Have you ever come across some idea, innovation or artwork and felt something like, “Ah! I was just thinking about that!”?
In academic arenas I’ve seen related phenomena sometimes called multiple discovery, simultaneous invention and historic re-occurrence. 
As a kid on ‘usa’ playgrounds, when two of us said something at the same time, we had a race to say “pinch, poke, you owe me a coke”. The quickest to declare the ownership-spell was awarded a soda pop.
In other sorts of moments, an idea or invention is put forth by a person or group — and then other people relate to that idea. Here I am thinking of teaching, sharing, fusion, influence, inspiration, appropriation, plagerism, copying, etc.
About unique, novel innovation, umm…
I turn to our primate kin and their handy sticks. Perhaps you have heard about apes and their ant-fishing poles?
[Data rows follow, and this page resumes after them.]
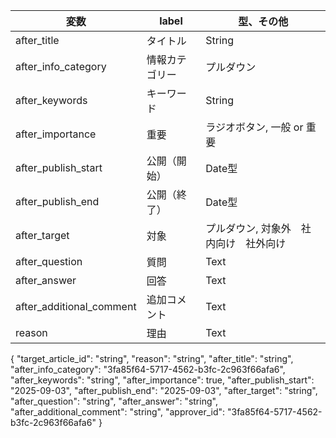 |変数|label|型、その他|
|---|---|---|
|after_title|タイトル|String|
|after_info_category|情報カテゴリー|プルダウン|
|after_keywords|キーワード|String|
|after_importance|重要|ラジオボタン, 一般 or 重要|
|after_publish_start|公開（開始）|Date型|
|after_publish_end|公開（終了）|Date型|
|after_target|対象|プルダウン, 対象外　社内向け　社外向け|
|after_question|質問|Text|
|after_answer|回答|Text|
|after_additional_comment|追加コメント|Text|
|reason|理由|Text|
{
  "target_article_id": "string",
  "reason": "string",
  "after_title": "string",
  "after_info_category": "3fa85f64-5717-4562-b3fc-2c963f66afa6",
  "after_keywords": "string",
  "after_importance": true,
  "after_publish_start": "2025-09-03",
  "after_publish_end": "2025-09-03",
  "after_target": "string",
  "after_question": "string",
  "after_answer": "string",
  "after_additional_comment": "string",
  "approver_id": "3fa85f64-5717-4562-b3fc-2c963f66afa6"
}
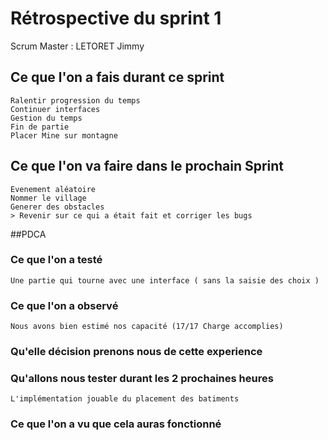 # Rétrospective du sprint 1

Scrum Master : LETORET Jimmy

## Ce que l'on a fais durant ce sprint 
	Ralentir progression du temps
	Continuer interfaces
	Gestion du temps
	Fin de partie
	Placer Mine sur montagne
## Ce que l'on va faire dans le prochain Sprint
	Evenement aléatoire
	Nommer le village
	Generer des obstacles
	> Revenir sur ce qui a était fait et corriger les bugs
	
##PDCA

### Ce que l'on a testé 
	Une partie qui tourne avec une interface ( sans la saisie des choix )
	
	
### Ce que l'on a observé 
	Nous avons bien estimé nos capacité (17/17 Charge accomplies)	
### Qu'elle décision prenons nous de cette experience 
	 
### Qu'allons nous tester durant les 2 prochaines heures 
	L'implémentation jouable du placement des batiments
### Ce que l'on a vu que cela auras fonctionné 
	
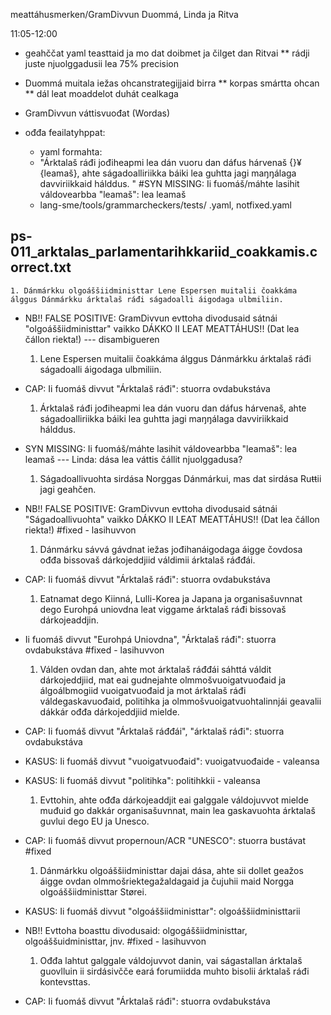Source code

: meattáhusmerken/GramDivvun
Duommá, Linda ja Ritva

11:05-12:00

* geahččat yaml teasttaid ja mo dat doibmet ja čilget dan Ritvai
    ** rádji juste njuolggadusii lea 75% precision
* Duommá muitala iežas ohcanstrategijjaid birra
    ** korpas smártta ohcan
    ** dál leat moaddelot duhát cealkaga
* GramDivvun váttisvuođat (Wordas)

* ođđa feailatyhppat:
    - yaml formahta:
    - "Árktalaš ráđi jođiheapmi lea dán vuoru dan dáfus hárvenaš {}¥{leamaš}, ahte ságadoalliriikka báiki lea guhtta jagi maŋŋálaga davviriikkaid hálddus. " #SYN MISSING: Ii fuomáš/máhte lasihit váldovearbba "leamaš": lea leamaš
    - lang-sme/tools/grammarcheckers/tests/
.yaml, notfixed.yaml

ps-011_arktalas_parlamentarihkkariid_coakkamis.correct.txt
--------------------------------

    1. Dánmárkku olgoáššiidministtar Lene Espersen muitalii čoakkáma álggus Dánmárkku árktalaš ráđi ságadoalli áigodaga ulbmiliin.
* NB!! FALSE POSITIVE: GramDivvun evttoha divodusaid sátnái "olgoáššiidministtar" vaikko DÁKKO II LEAT MEATTÁHUS!! (Dat lea čállon riekta!) --- disambigueren

    1. Lene Espersen muitalii čoakkáma álggus Dánmárkku árktalaš ráđi ságadoalli áigodaga ulbmiliin.
* CAP: Ii fuomáš divvut "Árktalaš ráđi": stuorra ovdabukstáva

    1. Árktalaš ráđi jođiheapmi lea dán vuoru dan dáfus hárvenaš, ahte ságadoalliriikka báiki lea guhtta jagi maŋŋálaga davviriikkaid hálddus.
* SYN MISSING: Ii fuomáš/máhte lasihit váldovearbba "leamaš": lea leamaš
--- Linda: dása lea váttis čállit njuolggadusa?

    1. Ságadoallivuohta sirdása Norggas Dánmárkui, mas dat sirdása Ruŧŧii jagi geahčen.
* NB!! FALSE POSITIVE: GramDivvun evttoha divodusaid sátnái "Ságadoallivuohta" vaikko DÁKKO II LEAT MEATTÁHUS!! (Dat lea čállon riekta!) #fixed - lasihuvvon

    1. Dánmárku sávvá gávdnat iežas jođihanáigodaga áigge čovdosa ođđa bissovaš dárkojeddjiid váldimii árktalaš ráđđái.
* CAP: Ii fuomáš divvut "Árktalaš ráđi": stuorra ovdabukstáva

    1. Eatnamat dego Kiinná, Lulli-Korea ja Japana ja organisašuvnnat dego Eurohpá uniovdna leat viggame árktalaš ráđi bissovaš dárkojeaddjin.
* Ii fuomáš divvut "Eurohpá Uniovdna", "Árktalaš ráđi": stuorra ovdabukstáva #fixed - lasihuvvon

    1. Válden ovdan dan, ahte mot árktalaš ráđđái sáhttá váldit dárkojeddjiid, mat eai gudnejahte olmmošvuoigatvuođaid ja álgoálbmogiid vuoigatvuođaid ja mot árktalaš ráđi váldegaskavuođaid, politihka ja olmmošvuoigatvuohtalinnjái geavalii dákkár ođđa dárkojeddjiid mielde.
* CAP: Ii fuomáš divvut "Árktalaš ráđđái", "árktalaš ráđi": stuorra ovdabukstáva
* KASUS: Ii fuomáš divvut "vuoigatvuođaid": vuoigatvuođaide - valeansa
* KASUS: Ii fuomáš divvut "politihka": politihkkii - valeansa

    1. Evttohin, ahte ođđa dárkojeaddjit eai galggale váldojuvvot mielde muđuid go dakkár organisašuvnnat, main lea gaskavuohta árktalaš guvlui dego EU ja Unesco.
* CAP: Ii fuomáš divvut propernoun/ACR "UNESCO": stuorra bustávat #fixed

    1. Dánmárkku olgoáššiidministtar dajai dása, ahte sii dollet geažos áigge ovdan olmmošriektegažaldagaid ja čujuhii maid Norgga olgoáššiidministtar Størei.
* KASUS: Ii fuomáš divvut "olgoáššiidministtar": olgoáššiidministtarii
* NB!! Evttoha boasttu divodusaid: olgogáššiidministtar, olgoáššuidministtar, jnv.   #fixed - lasihuvvon

    1. Ođđa lahtut galggale váldojuvvot danin, vai ságastallan árktalaš guovlluin ii sirdásivčče eará forumiidda muhto bisolii árktalaš ráđi kontevsttas.
* CAP: Ii fuomáš divvut "Árktalaš ráđi": stuorra ovdabukstáva
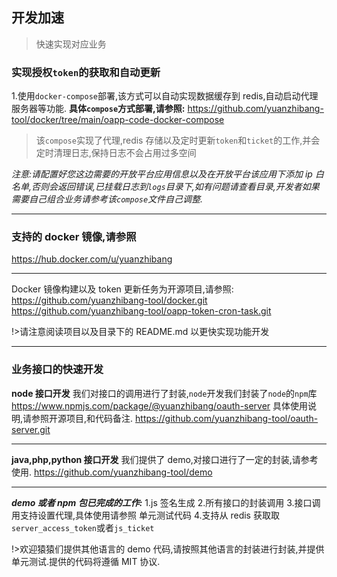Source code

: ## 开发加速

> 快速实现对应业务

### 实现授权`token`的获取和自动更新

1.使用`docker-compose`部署,该方式可以自动实现数据缓存到 redis,自动启动代理服务器等功能.
**具体`compose`方式部署,请参照:**
https://github.com/yuanzhibang-tool/docker/tree/main/oapp-code-docker-compose

> 该`compose`实现了代理,redis 存储以及定时更新`token`和`ticket`的工作,并会定时清理日志,保持日志不会占用过多空间

_注意:请配置好您这边需要的开放平台应用信息以及在开放平台该应用下添加 ip 白名单,否则会返回错误,已挂载日志到`logs`目录下,如有问题请查看目录,开发者如果需要自己组合业务请参考该`compose`文件自己调整._

---

### 支持的 docker 镜像,请参照

https://hub.docker.com/u/yuanzhibang

---

Docker 镜像构建以及 token 更新任务为开源项目,请参照:
https://github.com/yuanzhibang-tool/docker.git
https://github.com/yuanzhibang-tool/oapp-token-cron-task.git

!>请注意阅读项目以及目录下的 README.md 以更快实现功能开发

---

### 业务接口的快速开发

**node 接口开发**
我们对接口的调用进行了封装,`node`开发我们封装了`node`的`npm`库
https://www.npmjs.com/package/@yuanzhibang/oauth-server
具体使用说明,请参照开源项目,和代码备注.
https://github.com/yuanzhibang-tool/oauth-server.git

---

**java,php,python 接口开发**
我们提供了 demo,对接口进行了一定的封装,请参考使用.
https://github.com/yuanzhibang-tool/demo

---

**_demo 或者 npm 包已完成的工作:_**
1.js 签名生成 2.所有接口的封装调用 3.接口调用支持设置代理,具体使用请参照 单元测试代码 4.支持从 redis 获取取`server_access_token`或者`js_ticket`

!>欢迎猿猿们提供其他语言的 demo 代码,请按照其他语言的封装进行封装,并提供单元测试.提供的代码将遵循 MIT 协议.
Many apes poke a stick into the entrance of an ant or termite home. They wait a moment, then pull the stick up to feast on a fresh insect-kabob. Wiggling their ape fingers directly into the hole tends to result in too many painful bites. The stick affords them a more relaxed dining experience. [m]
Apes often sculpt sticks to suit their needs in nuanced ways. Such as for honey dipping, water-sipping, grabber-sticks, pole vaulting, ladder use and more. Specialized stick crafting varies from region to region. 
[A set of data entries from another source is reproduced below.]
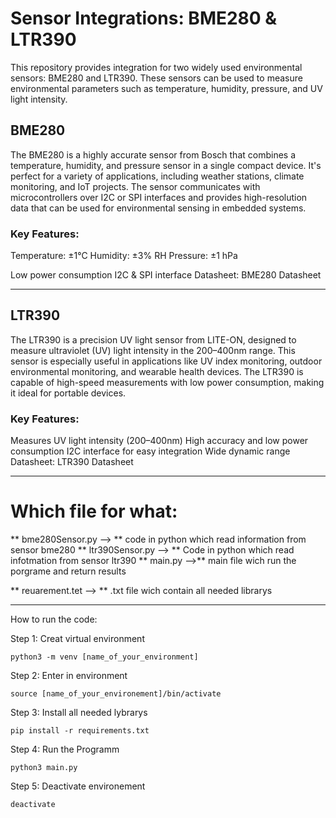 # Sensor Integrations: BME280 & LTR390
This repository provides integration for two widely used environmental sensors: BME280 and LTR390. These sensors can be used to measure environmental parameters such as temperature, humidity, pressure, and UV light intensity.

## BME280
The BME280 is a highly accurate sensor from Bosch that combines a temperature, humidity, and pressure sensor in a single compact device. It's perfect for a variety of applications, including weather stations, climate monitoring, and IoT projects. The sensor communicates with microcontrollers over I2C or SPI interfaces and provides high-resolution data that can be used for environmental sensing in embedded systems.

### Key Features:

Temperature: ±1°C
Humidity: ±3% RH
Pressure: ±1 hPa

Low power consumption
I2C & SPI interface
Datasheet: BME280 Datasheet
*******************************************************************************
## LTR390
The LTR390 is a precision UV light sensor from LITE-ON, designed to measure ultraviolet (UV) light intensity in the 200–400nm range. This sensor is especially useful in applications like UV index monitoring, outdoor environmental monitoring, and wearable health devices. The LTR390 is capable of high-speed measurements with low power consumption, making it ideal for portable devices.

### Key Features:

Measures UV light intensity (200–400nm)
High accuracy and low power consumption
I2C interface for easy integration
Wide dynamic range
Datasheet: LTR390 Datasheet

********************************************************************************

# Which file for what:

** bme280Sensor.py  --> ** code in python which read information from sensor bme280
** ltr390Sensor.py --> ** Code in python which read infotmation from sensor ltr390
** main.py -->**  main file wich run the porgrame and return results

** reuarement.tet --> ** .txt file wich contain all needed librarys


********************************************************************************

How to run the code:


Step 1: Creat virtual environment

    python3 -m venv [name_of_your_environment]

Step 2: Enter in environment

    source [name_of_your_environement]/bin/activate

Step 3: Install all needed lybrarys 

    pip install -r requirements.txt

Step 4: Run the Programm 
 
    python3 main.py

Step 5: Deactivate environement 

    deactivate
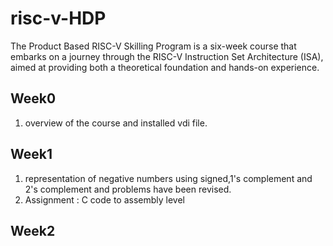 # risc-v-HDP
The Product Based RISC-V Skilling Program is a  six-week course that embarks on a journey through the RISC-V Instruction Set Architecture (ISA), aimed at providing both a theoretical foundation and hands-on experience.


## Week0
1. overview of the course and installed vdi file.


## Week1 
1. representation of negative numbers using signed,1's complement and 2's complement and problems have been revised.
2. Assignment : C code to assembly level

## Week2

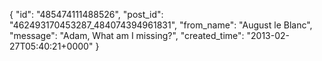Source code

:  {
   "id": "485474111488526",
   "post_id": "462493170453287_484074394961831",
   "from_name": "August le Blanc",
   "message": "Adam,  What am I missing?",
   "created_time": "2013-02-27T05:40:21+0000"
 }
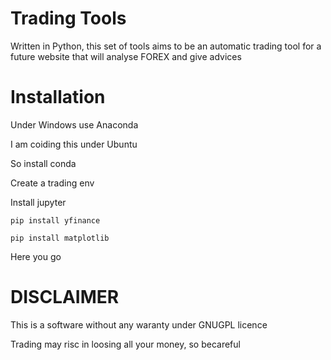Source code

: # Trading Tools 

Written in Python, this set of tools aims to be an automatic trading tool for a future website that will analyse FOREX and give advices

# Installation

Under Windows use Anaconda

I am coiding this under Ubuntu

So install conda

Create a trading env

Install jupyter

`pip install yfinance`

`pip install matplotlib`

Here you go

# DISCLAIMER

This is a software without any waranty under GNUGPL licence

Trading may risc in loosing all your money, so becareful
Also, people have reported apes inventing uses for sticks in new situations. That is, the apes seem to spontaneously invent a tool to use, to fit a specific situation which they have not before encountered. 
Some of these novel situations might be called simultaneous invention. This is when one group, in one location, uses a certain kind of honey stick — and a second group, with no exposure to the first — is seen using the same honey stick style. [p]
Other times we humans have witnessed apes involved in social learning, such as teaching, fusion, influencing, copying, or so forth.
Birds are also fairly well know for their stick ideas. [f]
Ants have been spotted creating honey sponges. 
Spontaneous ideas, simultaneous innovations, novel ideas, learning from others — this happens throughout nature. It is not limited to human realms.
[Photo by Patrice Audet on Unsplash.]
[Photo by Kevin Jansen on Unsplash.]
My guess is, if you are a Funnel Ant who creates a honey sponge, it is rather irrelevant to your life whether or not a human decides to give you a copyright patent for novel innovation, calls you a simultaneous-inventor along with a spattering of ants from around the globe, or if they call you a plagiarizer for that matter.
Goodness knows, such distinctions do matter in human realms!
Did you ever say an idea in a meeting and get ignored. Then, moments later, hear someone else say the same idea and receive instant praise? 
Did you ever tell a friend about a new idea. Then, later, hear your friend repeat your idea without mentioning you at all?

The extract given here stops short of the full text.